§ **TO DO**
Your output should be the line with "## Exercise: Level 1" followed by every remaining line of the entries, reproduced exactly.

(Stored data)

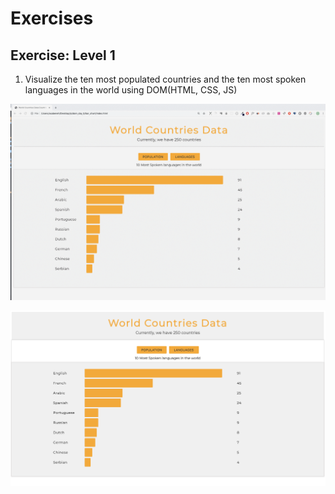 # Exercises

## Exercise: Level 1

1. Visualize the ten most populated countries and the ten most spoken languages in the world using DOM(HTML, CSS, JS)

![Bar Graph](./dom_min_project_bar_graph_day_5.1.gif)

![Bar Graph](./dom_min_project_bar_graph_day_5.1.png)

§ **REPLY TO THE TASK**
## Exercise: Level 1

1. Visualize the ten most populated countries and the ten most spoken languages in the world using DOM(HTML, CSS, JS)

![Bar Graph](./dom_min_project_bar_graph_day_5.1.gif)

![Bar Graph](./dom_min_project_bar_graph_day_5.1.png)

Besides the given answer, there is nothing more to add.